This section collects any data citations, data availability statements, or supplementary materials included in this article.

Supplementary Materials

1. Figure S1. KP-Tracer mouse genetic components, validation, and quality-control, Related to Figure 1.

(A) The piggyBac transposon-based lineage tracing vector libraries used to engineer the KP-Tracer mice contained (1) a triple-guideRNA cassette and (2) a target site library cassette with a 14bp integration barcode (“intBC”) and three CRISPR/Cas9 cut sites on the 3’ UTR of an mCherry reporter gene. (B) Enrichment of mESC population with high lineage-tracer expression based on high mCherry expression (a reporter indicating lineage tracer expression).
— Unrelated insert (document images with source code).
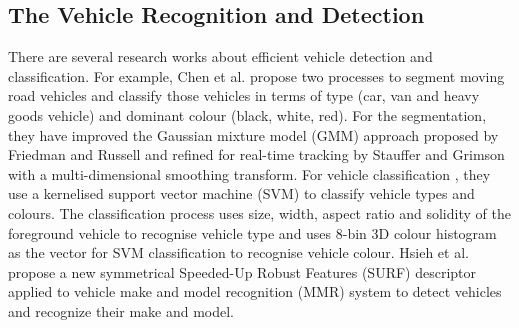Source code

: \documentclass{llncs}
\begin{document}
\subsection{The Vehicle Recognition and Detection}
There are several research works about efficient vehicle detection and classification. 
For example, Chen et al. \cite{ZezhiChen} propose two processes to segment moving road vehicles and classify those vehicles in terms of type (car, van and heavy goods vehicle) and dominant colour (black, white, red).
For the segmentation, they have improved the Gaussian mixture model (GMM) approach proposed by Friedman and Russell \cite{Friedman} and refined for real-time tracking by Stauffer and Grimson \cite{Stauffer} with a multi-dimensional smoothing transform.
For vehicle classification \cite{ZezhiChen}, they use a kernelised support vector machine (SVM) to classify vehicle types and colours.
The classification process uses size, width, aspect ratio and solidity of the foreground vehicle to recognise vehicle type and uses 8-bin 3D colour histogram as the vector for SVM classification to recognise vehicle colour. 
%
Hsieh et al. \cite{Hsieh} propose a new symmetrical Speeded-Up Robust Features (SURF) descriptor applied to vehicle make and model recognition (MMR) system to detect vehicles and recognize their make and model.
\end{document}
These cells are then single-cell cloned before generating chimeric KP-Tracer mice. (C) Representative images of specific mCherry positive mESC clones that express the lineage tracing vectors. (D) Copy number of lineage tracing vectors across 5 mouse embryonic stem cell (mESC) clones used in this study measured by genomic qPCR are shown. (E-F) Detection of unique lineage tracing target site intBCs for a representative mESC clone (1D5) using (E) DNA-sequencing and (F) scRNA-seq. A consensus set of target sites intBCs for each mESC clone was determined by selecting intBCs detected in at least 40% of all tumors derived from that mESC clone. (G) The consensus intBC pivot table across all five mESC clones used in this study to generate KP-Tracer mice. Each row is a single cell and is annotated with which mESC clone it came from. Each column is a unique intBC. Colors in the heatmap indicate whether or not an intBC was detected in a given cell. (H) Quality-control filtering of tumor phylogenies for subclonal expansion analyses. Quality of lineage-tracing data was assessed with two metrics: first, the percentage of cells that contained a unique set of mutations (“% unique indel state”; STAR Methods); and second, the percentage of target sites that had to be filtered because of low-diversity (“target site saturation”; STAR Methods). Tumors with less than 5% overall unique indel state, greater than 80% target site saturation, or fewer than 100 cells were filtered out.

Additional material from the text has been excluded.